The best solution is to put screens on your windows. They keep out all the flying pests and creepy crawlies too. Plus you don't have to worry about breathing in chemicals all night long.


----------



## snikpoh (Nov 19, 2007)

The Skipper said:


> Astonished to read that there are mosquitos around at this time of year. I have never seen them during the winter months in Alicante province. In the summer, we use ultra violet lamps indoors which attract and zap all types of flying insects, including moths. But it can be a little noisy as they hit the electrified grill and fry!


Just over the hill from you - my son was bitten by something the other night, he claims it was a mozzy. I doubted him until I found one on the inside of our mozzy net in the bathroom - soon dispatched though!


I know they are still around in the winder - just much slower, but never been bothered with them 'till now.


----------



## st3v3y (Aug 27, 2015)

We were very lucky to escape the floods but there is currently a lot of standing water in the surrounding area which could be a factor I guess?

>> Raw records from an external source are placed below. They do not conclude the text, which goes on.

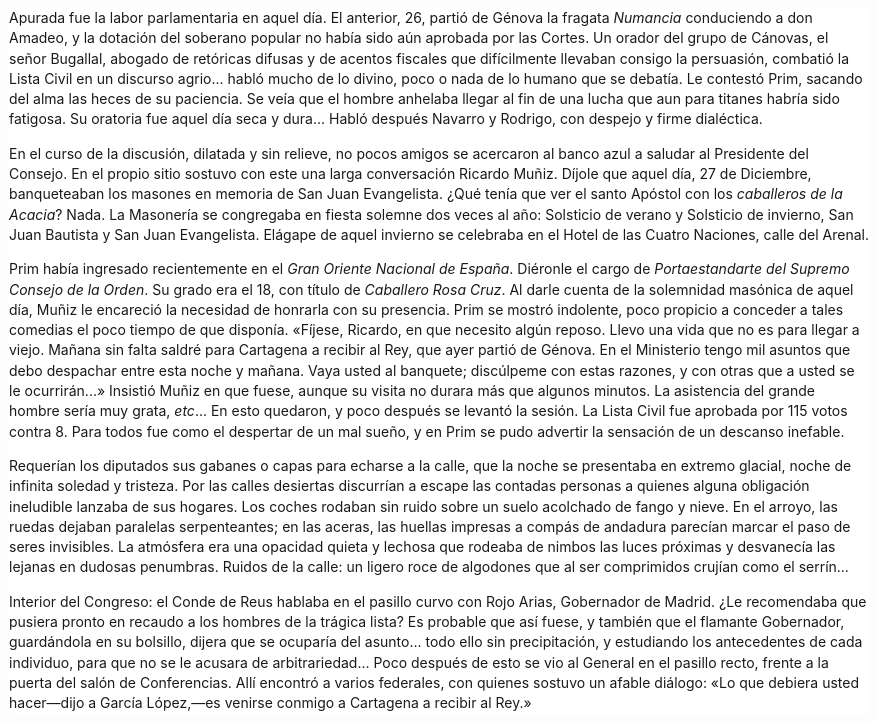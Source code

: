 Apurada fue la labor parlamentaria en aquel día. El anterior, 26, partió de
Génova la fragata *Numancia* conduciendo a don Amadeo, y la dotación del
soberano popular no había sido aún aprobada por las Cortes. Un orador del grupo
de Cánovas, el señor Bugallal, abogado de retóricas difusas y de acentos
fiscales que difícilmente llevaban consigo la persuasión, combatió la Lista
Civil en un discurso agrio... habló mucho de lo divino, poco o nada de lo
humano que se debatía. Le contestó Prim, sacando del alma las heces de su
paciencia. Se veía que el hombre anhelaba llegar al fin de una lucha que aun
para titanes habría sido fatigosa. Su oratoria fue aquel día seca y dura...
Habló después Navarro y Rodrigo, con despejo y firme dialéctica.

En el curso de la discusión, dilatada y sin relieve, no pocos amigos se
acercaron al banco azul a saludar al Presidente del Consejo. En el propio sitio
sostuvo con este una larga conversación Ricardo Muñiz. Díjole que aquel día, 27
de Diciembre, banqueteaban los masones en memoria de San Juan Evangelista. ¿Qué
tenía que ver el santo Apóstol con los *caballeros de la Acacia*? Nada. La
Masonería se congregaba en fiesta solemne dos veces al año: Solsticio de verano
y Solsticio de invierno, San Juan Bautista y San Juan Evangelista. Elágape de
aquel invierno se celebraba en el Hotel de las Cuatro Naciones, calle del
Arenal.

Prim había ingresado recientemente en el *Gran Oriente Nacional de España*.
Diéronle el cargo de *Portaestandarte del Supremo Consejo de la Orden*. Su
grado era el 18, con título de *Caballero Rosa Cruz*. Al darle cuenta de la
solemnidad masónica de aquel día, Muñiz le encareció la necesidad de honrarla
con su presencia. Prim se mostró indolente, poco propicio a conceder a tales
comedias el poco tiempo de que disponía. «Fíjese, Ricardo, en que necesito
algún reposo. Llevo una vida que no es para llegar a viejo. Mañana sin falta
saldré para Cartagena a recibir al Rey, que ayer partió de Génova. En el
Ministerio tengo mil asuntos que debo despachar entre esta noche y mañana. Vaya
usted al banquete; discúlpeme con estas razones, y con otras que a usted se le
ocurrirán...» Insistió Muñiz en que fuese, aunque su visita no durara más que
algunos minutos. La asistencia del grande hombre sería muy grata, *etc*... En
esto quedaron, y poco después se levantó la sesión.  La Lista Civil fue
aprobada por 115 votos contra 8&period; Para todos fue como el despertar de un
mal sueño, y en Prim se pudo advertir la sensación de un descanso inefable.

Requerían los diputados sus gabanes o capas para echarse a la calle, que la
noche se presentaba en extremo glacial, noche de infinita soledad y tristeza.
Por las calles desiertas discurrían a escape las contadas personas a quienes
alguna obligación ineludible lanzaba de sus hogares. Los coches rodaban sin
ruido sobre un suelo acolchado de fango y nieve. En el arroyo, las ruedas
dejaban paralelas serpenteantes; en las aceras, las huellas impresas a compás
de andadura parecían marcar el paso de seres invisibles. La atmósfera era una
opacidad quieta y lechosa que rodeaba de nimbos las luces próximas y desvanecía
las lejanas en dudosas penumbras. Ruidos de la calle: un ligero roce de
algodones que al ser comprimidos crujían como el serrín...

Interior del Congreso: el Conde de Reus hablaba en el pasillo curvo con Rojo
Arias, Gobernador de Madrid. ¿Le recomendaba que pusiera pronto en recaudo
a los hombres de la trágica lista? Es probable que así fuese, y también que el
flamante Gobernador, guardándola en su bolsillo, dijera que se ocuparía del
asunto... todo ello sin precipitación, y estudiando los antecedentes de cada
individuo, para que no se le acusara de arbitrariedad... Poco después de esto
se vio al General en el pasillo recto, frente a la puerta del salón de
Conferencias. Allí encontró a varios federales, con quienes sostuvo un afable
diálogo: «Lo que debiera usted hacer—dijo a García López,—es venirse conmigo
a Cartagena a recibir al Rey.»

I'll look into getting mosquito screens. Do they come in custom sizes or are they a simple DIY task? We have double doors on our upstairs windows that lead onto balconies and I assume that is common in Spain so how easy are they to fit and remove?

Thanks


----------



## Alcalaina (Aug 6, 2010)

There are dozens of different biting/stinging insects in Spain that are usually described generically as mozzies; some of them are active all year round, especially as it's been such a mild autumn.

Warmer winter temperatures are affecting not only insects but also plants and birds. We already have swathes of white narcissus growing in damp meadows whereas ten years ago we never saw them till after Christmas. Even some swallows and swifts are staying in Europe over the winter these days, rather than heading to Africa.


----------



## Alcalaina (Aug 6, 2010)

st3v3y said:


> We were very lucky to escape the floods but there is currently a lot of standing water in the surrounding area which could be a factor I guess?
> 
> I'll look into getting mosquito screens. Do they come in custom sizes or are they a simple DIY task? We have double doors on our upstairs windows that lead onto balconies and I assume that is common in Spain so how easy are they to fit and remove?
> 
> Thanks


They are customisable and quite easy to fit. Leroy Merlin have a good range. Cómo elegir mosquiteras - Leroy Merlin We also have double doors leading onto balconies and we use internal net curtains for those.


----------



## kalohi (May 6, 2012)

We also have double doors leading out to a balcony. The screen we have there is a roll-up type with a spring mechanism, much like a window shade. 

We didn't install our screens ourselves. We ordered them through an aluminium window/door company. They came and measured, custom made what was needed, and came and installed them. This was a number of years ago so I don't remember how much we paid, but it wasn't horribly expensive. 

As someone else said, they sell DIY kits in places like Leroy Merlin.


----------